International career
- 2005–2006: Russia U17 / 10 / (3)
- 2007–2008: Russia U19 / 8 / (2)
- 2011: Russia-2 / 1 / (0)

= Semyon Fomin =

Russian professional footballer

Semyon Anatolyevich Fomin (Семён Анатольевич Фомин; born 10 January 1989) is a Russian former professional footballer.
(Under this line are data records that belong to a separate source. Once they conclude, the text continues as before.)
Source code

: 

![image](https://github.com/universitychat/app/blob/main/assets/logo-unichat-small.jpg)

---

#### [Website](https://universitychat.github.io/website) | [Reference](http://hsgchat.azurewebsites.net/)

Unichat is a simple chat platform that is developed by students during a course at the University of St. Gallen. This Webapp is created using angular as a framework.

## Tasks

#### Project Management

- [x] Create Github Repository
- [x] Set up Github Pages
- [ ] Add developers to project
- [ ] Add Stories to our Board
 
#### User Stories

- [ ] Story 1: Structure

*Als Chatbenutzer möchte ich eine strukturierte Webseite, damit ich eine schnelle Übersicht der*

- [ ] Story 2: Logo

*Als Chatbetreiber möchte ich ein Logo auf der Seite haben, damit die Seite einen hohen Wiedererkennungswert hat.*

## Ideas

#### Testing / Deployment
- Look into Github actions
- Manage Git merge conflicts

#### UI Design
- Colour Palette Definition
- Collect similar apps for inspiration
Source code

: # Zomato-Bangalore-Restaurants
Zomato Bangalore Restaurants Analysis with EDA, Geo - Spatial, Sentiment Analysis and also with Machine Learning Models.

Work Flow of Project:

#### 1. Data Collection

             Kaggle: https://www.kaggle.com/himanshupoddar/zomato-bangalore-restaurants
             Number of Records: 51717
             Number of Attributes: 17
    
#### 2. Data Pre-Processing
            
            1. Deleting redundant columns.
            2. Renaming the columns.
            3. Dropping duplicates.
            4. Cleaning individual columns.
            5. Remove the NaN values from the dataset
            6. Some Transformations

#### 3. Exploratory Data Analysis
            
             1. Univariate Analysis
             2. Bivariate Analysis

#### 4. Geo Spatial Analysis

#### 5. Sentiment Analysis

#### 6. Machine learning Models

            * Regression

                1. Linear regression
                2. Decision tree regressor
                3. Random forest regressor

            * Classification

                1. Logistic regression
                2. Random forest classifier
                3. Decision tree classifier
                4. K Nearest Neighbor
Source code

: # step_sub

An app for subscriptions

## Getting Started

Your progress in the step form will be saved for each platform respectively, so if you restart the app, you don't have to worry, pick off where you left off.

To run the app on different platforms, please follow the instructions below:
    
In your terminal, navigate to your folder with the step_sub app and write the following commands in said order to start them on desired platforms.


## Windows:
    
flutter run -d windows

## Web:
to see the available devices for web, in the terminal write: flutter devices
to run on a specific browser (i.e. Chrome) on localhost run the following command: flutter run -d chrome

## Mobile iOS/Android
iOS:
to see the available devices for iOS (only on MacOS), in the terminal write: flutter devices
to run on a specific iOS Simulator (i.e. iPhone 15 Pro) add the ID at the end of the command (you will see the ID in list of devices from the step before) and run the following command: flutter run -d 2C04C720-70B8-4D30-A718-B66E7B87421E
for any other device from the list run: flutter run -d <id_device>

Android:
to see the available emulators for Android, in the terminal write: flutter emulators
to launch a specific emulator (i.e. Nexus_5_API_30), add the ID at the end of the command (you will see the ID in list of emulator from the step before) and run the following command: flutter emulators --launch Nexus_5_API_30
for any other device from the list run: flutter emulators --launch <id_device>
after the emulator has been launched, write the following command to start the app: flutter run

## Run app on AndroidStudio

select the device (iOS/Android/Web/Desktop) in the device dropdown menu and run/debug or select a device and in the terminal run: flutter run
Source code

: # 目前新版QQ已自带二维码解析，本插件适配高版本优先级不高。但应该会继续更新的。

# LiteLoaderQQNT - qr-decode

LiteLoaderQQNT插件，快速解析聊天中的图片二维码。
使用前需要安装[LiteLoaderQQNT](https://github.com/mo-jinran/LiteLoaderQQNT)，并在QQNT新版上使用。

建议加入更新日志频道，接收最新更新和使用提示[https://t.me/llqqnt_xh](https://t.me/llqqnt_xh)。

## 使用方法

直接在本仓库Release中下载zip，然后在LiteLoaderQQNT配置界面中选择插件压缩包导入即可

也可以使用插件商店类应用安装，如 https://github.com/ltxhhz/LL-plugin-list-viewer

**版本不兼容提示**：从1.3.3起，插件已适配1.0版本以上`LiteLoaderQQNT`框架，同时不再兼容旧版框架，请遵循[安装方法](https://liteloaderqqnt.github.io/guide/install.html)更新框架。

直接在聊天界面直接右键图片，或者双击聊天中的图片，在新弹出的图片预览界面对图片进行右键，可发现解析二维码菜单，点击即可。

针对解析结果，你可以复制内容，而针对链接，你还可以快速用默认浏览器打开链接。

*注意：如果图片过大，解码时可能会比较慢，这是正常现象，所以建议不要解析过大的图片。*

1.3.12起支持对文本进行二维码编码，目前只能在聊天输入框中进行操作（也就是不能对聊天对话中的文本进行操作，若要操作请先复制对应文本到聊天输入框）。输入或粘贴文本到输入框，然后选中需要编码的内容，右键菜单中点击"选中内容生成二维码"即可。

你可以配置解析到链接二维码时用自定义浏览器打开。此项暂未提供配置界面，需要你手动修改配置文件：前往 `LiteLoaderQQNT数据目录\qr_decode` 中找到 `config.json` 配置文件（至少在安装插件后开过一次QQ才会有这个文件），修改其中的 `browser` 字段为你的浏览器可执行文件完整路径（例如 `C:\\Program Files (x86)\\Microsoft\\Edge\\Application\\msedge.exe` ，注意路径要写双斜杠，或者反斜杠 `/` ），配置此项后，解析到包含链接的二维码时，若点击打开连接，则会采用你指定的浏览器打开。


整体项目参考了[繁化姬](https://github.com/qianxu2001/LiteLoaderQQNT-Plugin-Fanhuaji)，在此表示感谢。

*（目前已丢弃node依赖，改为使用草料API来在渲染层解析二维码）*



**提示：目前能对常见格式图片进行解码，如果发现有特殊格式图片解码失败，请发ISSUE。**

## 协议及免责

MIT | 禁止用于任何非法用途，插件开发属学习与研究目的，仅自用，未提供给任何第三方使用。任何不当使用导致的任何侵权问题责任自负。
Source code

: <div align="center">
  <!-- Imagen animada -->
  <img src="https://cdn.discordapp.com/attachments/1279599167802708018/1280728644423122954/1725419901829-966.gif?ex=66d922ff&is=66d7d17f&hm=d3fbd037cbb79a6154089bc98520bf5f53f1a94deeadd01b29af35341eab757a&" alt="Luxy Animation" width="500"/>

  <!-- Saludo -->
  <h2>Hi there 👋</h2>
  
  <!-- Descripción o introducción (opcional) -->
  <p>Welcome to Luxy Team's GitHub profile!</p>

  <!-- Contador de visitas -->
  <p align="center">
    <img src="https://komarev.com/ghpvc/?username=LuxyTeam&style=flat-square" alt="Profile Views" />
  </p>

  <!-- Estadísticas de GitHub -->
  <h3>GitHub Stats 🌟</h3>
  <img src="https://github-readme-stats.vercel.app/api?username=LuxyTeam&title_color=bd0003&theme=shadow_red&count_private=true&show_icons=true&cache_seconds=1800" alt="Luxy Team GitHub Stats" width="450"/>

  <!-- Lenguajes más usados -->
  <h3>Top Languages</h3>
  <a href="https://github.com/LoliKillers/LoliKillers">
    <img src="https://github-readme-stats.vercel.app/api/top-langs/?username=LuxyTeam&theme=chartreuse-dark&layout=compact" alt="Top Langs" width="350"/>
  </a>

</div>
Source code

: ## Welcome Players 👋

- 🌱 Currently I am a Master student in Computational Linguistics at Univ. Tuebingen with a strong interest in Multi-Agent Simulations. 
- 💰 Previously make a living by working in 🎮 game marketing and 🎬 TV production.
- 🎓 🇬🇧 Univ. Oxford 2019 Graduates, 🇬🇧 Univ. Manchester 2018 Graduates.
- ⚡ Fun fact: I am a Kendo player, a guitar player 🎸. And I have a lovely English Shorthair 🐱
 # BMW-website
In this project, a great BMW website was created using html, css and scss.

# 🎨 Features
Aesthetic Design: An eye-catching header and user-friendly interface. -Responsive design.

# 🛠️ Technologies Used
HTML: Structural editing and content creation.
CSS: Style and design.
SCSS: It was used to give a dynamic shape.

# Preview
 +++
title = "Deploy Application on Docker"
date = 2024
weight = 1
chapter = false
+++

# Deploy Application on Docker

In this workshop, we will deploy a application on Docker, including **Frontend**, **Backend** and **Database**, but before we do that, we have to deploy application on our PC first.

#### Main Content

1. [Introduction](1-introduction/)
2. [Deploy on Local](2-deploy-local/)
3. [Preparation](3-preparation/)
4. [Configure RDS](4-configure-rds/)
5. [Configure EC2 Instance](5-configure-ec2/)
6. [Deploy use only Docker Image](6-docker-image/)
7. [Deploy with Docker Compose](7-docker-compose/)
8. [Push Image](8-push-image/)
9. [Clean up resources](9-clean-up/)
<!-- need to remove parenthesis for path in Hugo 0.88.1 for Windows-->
He played as a midfielder.

==Club career==
He made his professional debut in the Russian First Division in 2008 for FC Zvezda Irkutsk. He played one game in the 2007–08 UEFA Cup for FC Lokomotiv Moscow against Panathinaikos.

He made his Russian Premier League debut for PFC Spartak Nalchik on 16 October 2011 in a game against FC Anzhi Makhachkala.

==International career==
Fomin was an integral part of the Russian U-17 squad that won the 2006 UEFA U-17 Championship.